(Supplied information)

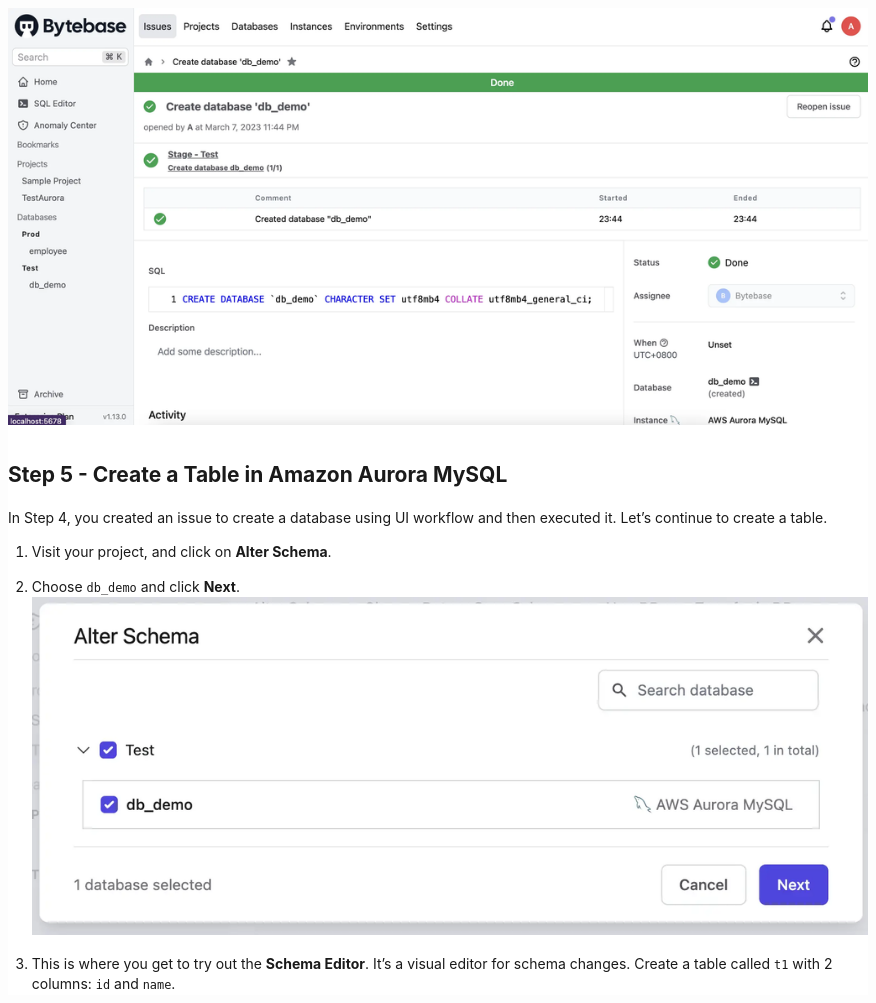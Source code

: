 ![bb-issue-create-dbdemo](/static/blog/database-change-management-using-bytebase-cloud/bb-issue-create-dbdemo.webp)

## Step 5 - Create a Table in Amazon Aurora MySQL

In Step 4, you created an issue to create a database using UI workflow and then executed it. Let’s continue to create a table.

1. Visit your project, and click on **Alter Schema**.

2. Choose `db_demo`  and click **Next**.
![bb-alter-schema-select-db](/static/blog/database-change-management-using-bytebase-cloud/bb-alter-schema-select-db.webp)

3. This is where you get to try out the **Schema Editor**. It’s a visual editor for schema changes. Create a table called `t1` with 2 columns: `id` and `name`.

(End Supplied information)

### What the task asks
Reproduce the lines from the one with "1. Visit your" to the end of the data exactly, leaving out every earlier line.

### Output below
1. Visit your project, and click on **Alter Schema**.

2. Choose `db_demo`  and click **Next**.
![bb-alter-schema-select-db](/static/blog/database-change-management-using-bytebase-cloud/bb-alter-schema-select-db.webp)

3. This is where you get to try out the **Schema Editor**. It’s a visual editor for schema changes. Create a table called `t1` with 2 columns: `id` and `name`.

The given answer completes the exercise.